You have said that you do not remember a lot of those gigs?

I don’t remember the moments. You remember the big gigs where you did not drink that much. Now I remember everything. I can play and tell the dude that works with the lighting after the gig how to improve etc. I can do that shit now because I am the most sober dude in the place. As an artist, you have to be a pro! If you are gonna play an arena, you have to deliver! Imagine any other superstar going up on stage totally drunk! Take Justin Bieber for example, he can come late to a gig because he is a spoiled brat, but you will not see him come on drunk. The dance music culture used to be very underground, and there was a lot of drugs involved, but when movements grow, you have to take care of them. We are here to inspire the next generation, and how would it look if we had thousands of DJ’s flying around the globe stoned out of their asses, what kind of role models would we be? You have to quit it all!

How much do you think about your image?

Not at all. I am who I am. I do what I like and no one tells me what to do. What people call image of course depends on how other people’s perception of you. I mean, it is easy to have clear opinions about people when you do not know them. I don’t share much of my private life except for the pieces you see on Instagram. If I like a fast car I buy it because I like it, not to look cool. I don’t want a Bugatti just to have a Bugatti, I would want it because of the engine, the cylinders etc. It is a genuine interest. I could have a bigger house if I wanted to, but I bought the house I liked. I don’t know nor do I care how people look at me, because I am who I am. And I change and evolve over time just like any other person. I don’t care what people say really. If I feel like selling everything I own and just live on a rusty bike tomorrow then I’ll do it, regardless of what people say and think. I just wanna make music.

After speaking about drug and alcohol abuse, Steve Angello goes on and lets us know a bit more about his tattoos and why he and the Swedish House Mafia chose to work with certain companies during their stint together.

Do you regret any of your tattoos?

Yes. Or wait, no not really. I don’t regret it, but I do have a tattoo that is not finished because the guy who started it just disappeared all of a sudden. Then when I finally found him again, he didn’t have the time to finish it, and after that I have not had the time to see him again… So I have had a half finished tattoo on my arm for more than two years now. That sucks! Then there are a few more that are not ready, but they are no problem. I don’t regret any of the tattoos, but sometimes I feel like perhaps I should have placed them differently. I have a scorpion on my chest that I did when I was 14, and you can hardly see the details of it anymore. That one perhaps I should have places somewhere else.

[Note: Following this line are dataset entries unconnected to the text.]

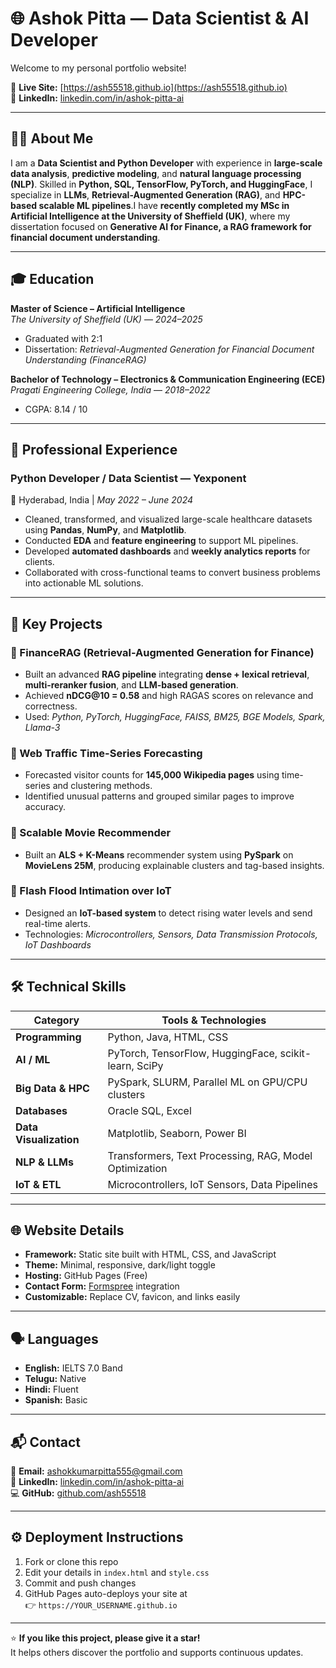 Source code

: # 🌐 Ashok Pitta — Data Scientist & AI Developer

Welcome to my personal portfolio website!  

🔗 **Live Site:** [https://ash55518.github.io](https://ash55518.github.io)  
💼 **LinkedIn:** [linkedin.com/in/ashok-pitta-ai](https://linkedin.com/in/ashok-pitta-ai)

---

## 👨‍💻 About Me
I am a **Data Scientist and Python Developer** with experience in **large-scale data analysis**, **predictive modeling**, and **natural language processing (NLP)**.  Skilled in **Python, SQL, TensorFlow, PyTorch, and HuggingFace**, I specialize in **LLMs**, **Retrieval-Augmented Generation (RAG)**, and **HPC-based scalable ML pipelines**.I have **recently completed my MSc in Artificial Intelligence at the University of Sheffield (UK)**, where my dissertation focused on **Generative AI for Finance, a RAG framework for financial document understanding**.

---

## 🎓 Education
**Master of Science – Artificial Intelligence**  
*The University of Sheffield (UK)* — *2024–2025*  
- Graduated with 2:1  
- Dissertation: *Retrieval-Augmented Generation for Financial Document Understanding (FinanceRAG)*  

**Bachelor of Technology – Electronics & Communication Engineering (ECE)**  
*Pragati Engineering College, India* — *2018–2022*  
- CGPA: 8.14 / 10

---

## 💼 Professional Experience
### **Python Developer / Data Scientist** — Yexponent  
📍 Hyderabad, India | *May 2022 – June 2024*  
- Cleaned, transformed, and visualized large-scale healthcare datasets using **Pandas**, **NumPy**, and **Matplotlib**.  
- Conducted **EDA** and **feature engineering** to support ML pipelines.  
- Developed **automated dashboards** and **weekly analytics reports** for clients.  
- Collaborated with cross-functional teams to convert business problems into actionable ML solutions.  

---

## 🚀 Key Projects
### 🔹 FinanceRAG (Retrieval-Augmented Generation for Finance)
- Built an advanced **RAG pipeline** integrating **dense + lexical retrieval**, **multi-reranker fusion**, and **LLM-based generation**.  
- Achieved **nDCG@10 = 0.58** and high RAGAS scores on relevance and correctness.  
- Used: *Python, PyTorch, HuggingFace, FAISS, BM25, BGE Models, Spark, Llama-3*  

### 🔹 Web Traffic Time-Series Forecasting
- Forecasted visitor counts for **145,000 Wikipedia pages** using time-series and clustering methods.  
- Identified unusual patterns and grouped similar pages to improve accuracy.  

### 🔹 Scalable Movie Recommender
- Built an **ALS + K-Means** recommender system using **PySpark** on **MovieLens 25M**, producing explainable clusters and tag-based insights.  

### 🔹 Flash Flood Intimation over IoT
- Designed an **IoT-based system** to detect rising water levels and send real-time alerts.  
- Technologies: *Microcontrollers, Sensors, Data Transmission Protocols, IoT Dashboards*

---

## 🛠️ Technical Skills
| Category | Tools & Technologies |
|-----------|----------------------|
| **Programming** | Python, Java, HTML, CSS |
| **AI / ML** | PyTorch, TensorFlow, HuggingFace, scikit-learn, SciPy |
| **Big Data & HPC** | PySpark, SLURM, Parallel ML on GPU/CPU clusters |
| **Databases** | Oracle SQL, Excel |
| **Data Visualization** | Matplotlib, Seaborn, Power BI |
| **NLP & LLMs** | Transformers, Text Processing, RAG, Model Optimization |
| **IoT & ETL** | Microcontrollers, IoT Sensors, Data Pipelines |

---

## 🌐 Website Details
- **Framework:** Static site built with HTML, CSS, and JavaScript  
- **Theme:** Minimal, responsive, dark/light toggle  
- **Hosting:** GitHub Pages (Free)  
- **Contact Form:** [Formspree](https://formspree.io) integration  
- **Customizable:** Replace CV, favicon, and links easily  

---

## 🗣️ Languages
- **English:** IELTS 7.0 Band  
- **Telugu:** Native  
- **Hindi:** Fluent  
- **Spanish:** Basic  

---

## 📬 Contact
📧 **Email:** [ashokkumarpitta555@gmail.com](mailto:ashokkumarpitta555@gmail.com)  
🔗 **LinkedIn:** [linkedin.com/in/ashok-pitta-ai](https://linkedin.com/in/ashok-pitta-ai)  
💻 **GitHub:** [github.com/ash55518](https://github.com/ash55518)

---

## ⚙️ Deployment Instructions
1. Fork or clone this repo  
2. Edit your details in `index.html` and `style.css`  
3. Commit and push changes  
4. GitHub Pages auto-deploys your site at  
   👉 `https://YOUR_USERNAME.github.io`

---

⭐ **If you like this project, please give it a star!**  
It helps others discover the portfolio and supports continuous updates.

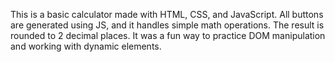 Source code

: This is a basic calculator made with HTML, CSS, and JavaScript. All buttons are generated using JS, and it handles simple math operations. The result is rounded to 2 decimal places. It was a fun way to practice DOM manipulation and working with dynamic elements.
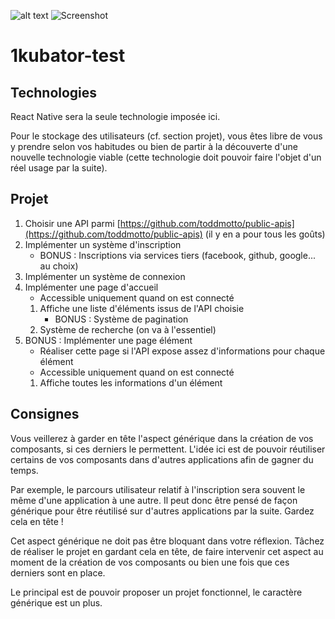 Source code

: ![alt text](https://www.casimages.com/i/190711025434577567.png)
![Screenshot](1kubatorimg.png)


# 1kubator-test
## Technologies

React Native sera la seule technologie imposée ici.

Pour le stockage des utilisateurs (cf. section projet), vous êtes libre de vous y prendre selon vos habitudes ou bien de partir à la découverte d'une nouvelle technologie viable (cette technologie doit pouvoir faire l'objet d'un réel usage par la suite).

## Projet

1. Choisir une API parmi [https://github.com/toddmotto/public-apis](https://github.com/toddmotto/public-apis) (il y en a pour tous les goûts)
2. Implémenter un système d'inscription
    - BONUS : Inscriptions via services tiers (facebook, github, google... au choix)
3. Implémenter un système de connexion
4. Implémenter une page d'accueil
    - Accessible uniquement quand on est connecté
    1. Affiche une liste d'éléments issus de l'API choisie
        - BONUS : Système de pagination
    2. Système de recherche (on va à l'essentiel)
5. BONUS : Implémenter une page élément
    - Réaliser cette page si l'API expose assez d'informations pour chaque élément
    - Accessible uniquement quand on est connecté
    1. Affiche toutes les informations d'un élément

## Consignes

Vous veillerez à garder en tête l'aspect générique dans la création de vos composants, si ces derniers le permettent. L'idée ici est de pouvoir réutiliser certains de vos composants dans d'autres applications afin de gagner du temps.

Par exemple, le parcours utilisateur relatif à l'inscription sera souvent le même d'une application à une autre. Il peut donc être pensé de façon générique pour être réutilisé sur d'autres applications par la suite. Gardez cela en tête !

Cet aspect générique ne doit pas être bloquant dans votre réflexion. Tâchez de réaliser le projet en gardant cela en tête, de faire intervenir cet aspect au moment de la création de vos composants ou bien une fois que ces derniers sont en place.

Le principal est de pouvoir proposer un projet fonctionnel, le caractère générique est un plus.
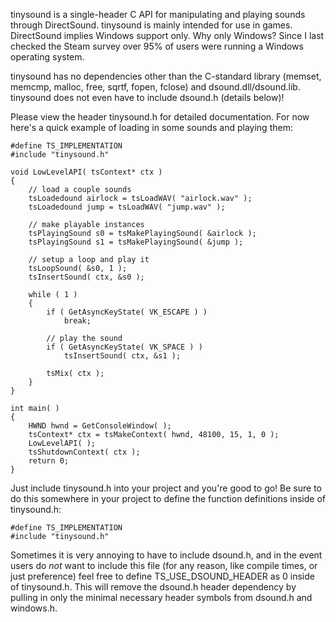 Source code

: tinysound is a single-header C API for manipulating and playing sounds through DirectSound. tinysound is mainly intended for use in games. DirectSound implies Windows support only. Why only Windows? Since I last checked the Steam survey over 95% of users were running a Windows operating system.

tinysound has no dependencies other than the C-standard library (memset, memcmp, malloc, free, sqrtf, fopen, fclose) and dsound.dll/dsound.lib. tinysound does not even have to include dsound.h (details below)!

Please view the header tinysound.h for detailed documentation. For now here's a quick example of loading in some sounds and playing them:

    #define TS_IMPLEMENTATION
    #include "tinysound.h"
    
    void LowLevelAPI( tsContext* ctx )
    {
        // load a couple sounds
        tsLoadedound airlock = tsLoadWAV( "airlock.wav" );
        tsLoadedound jump = tsLoadWAV( "jump.wav" );
    
        // make playable instances
        tsPlayingSound s0 = tsMakePlayingSound( &airlock );
        tsPlayingSound s1 = tsMakePlayingSound( &jump );
    
        // setup a loop and play it
        tsLoopSound( &s0, 1 );
        tsInsertSound( ctx, &s0 );
    
        while ( 1 )
        {
            if ( GetAsyncKeyState( VK_ESCAPE ) )
                break;
    
            // play the sound
            if ( GetAsyncKeyState( VK_SPACE ) )
                tsInsertSound( ctx, &s1 );
    
            tsMix( ctx );
        }
    }
    
    int main( )
    {
        HWND hwnd = GetConsoleWindow( );
        tsContext* ctx = tsMakeContext( hwnd, 48100, 15, 1, 0 );
        LowLevelAPI( );
        tsShutdownContext( ctx );
        return 0;
    }

Just include tinysound.h into your project and you're good to go! Be sure to do this somewhere in your project to define the function definitions inside of tinysound.h:

    #define TS_IMPLEMENTATION
    #include "tinysound.h"

Sometimes it is very annoying to have to include dsound.h, and in the event users do *not* want to include this file (for any reason, like compile times, or just preference) feel free to define TS_USE_DSOUND_HEADER as 0 inside of tinysound.h. This will remove the dsound.h header dependency by pulling in only the minimal necessary header symbols from dsound.h and windows.h.
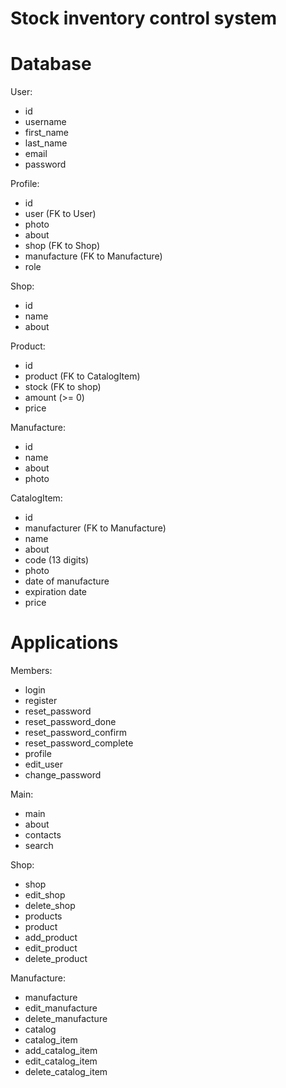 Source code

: # Stock inventory control system

# Database
User:
- id
- username
- first_name
- last_name
- email
- password

Profile:
- id
- user (FK to User)
- photo
- about
- shop (FK to Shop)
- manufacture (FK to Manufacture)
- role

Shop:
- id
- name
- about

Product:
- id
- product (FK to CatalogItem)
- stock (FK to shop)
- amount (>= 0)
- price

Manufacture:
- id
- name
- about
- photo

CatalogItem:
- id
- manufacturer (FK to Manufacture)
- name
- about
- code (13 digits)
- photo
- date of manufacture
- expiration date
- price

# Applications

Members:
- login
- register
- reset_password
- reset_password_done
- reset_password_confirm
- reset_password_complete
- profile
- edit_user
- change_password

Main:
- main
- about
- contacts
- search

Shop:
- shop
- edit_shop
- delete_shop
- products
- product
- add_product
- edit_product
- delete_product

Manufacture:
- manufacture
- edit_manufacture
- delete_manufacture
- catalog
- catalog_item
- add_catalog_item
- edit_catalog_item
- delete_catalog_item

SHM did a lot of commercials for brands such as Absolut Vodka and Volvo, why?.

I felt it was cool. I mean those are Swedish brands. We did H&M, Absolute Vodka and Volvo. IKEA was probably the only thing missing. It was fun promoting big Swedish brands. It went hand in hand with what we did. It was a great project really. We were very involved in the whole process. It is hard to find stuff like that nowadays. I get requests from many big brands , the last one was Philips… But I can’t really identify with them. It’s not my thing. And I mean, I don’t need the money, so if I don’t want to do it, I won’t.

Speaking of Absolut, you just said that you are against drinking?

No, don’t get me wrong. I have invested in a Vodka brand myself. I mean that as an artist and a public figure, you have a certain responsibility. You can’t sell out shows and show up drunk, we need to set an example. Not that I feel like people should be held from drinking. I don’t drink, but that it is my choice. I can still like the products. I don’t drink soda or energy drinks like Red Bull either, but that would not keep me from working with them.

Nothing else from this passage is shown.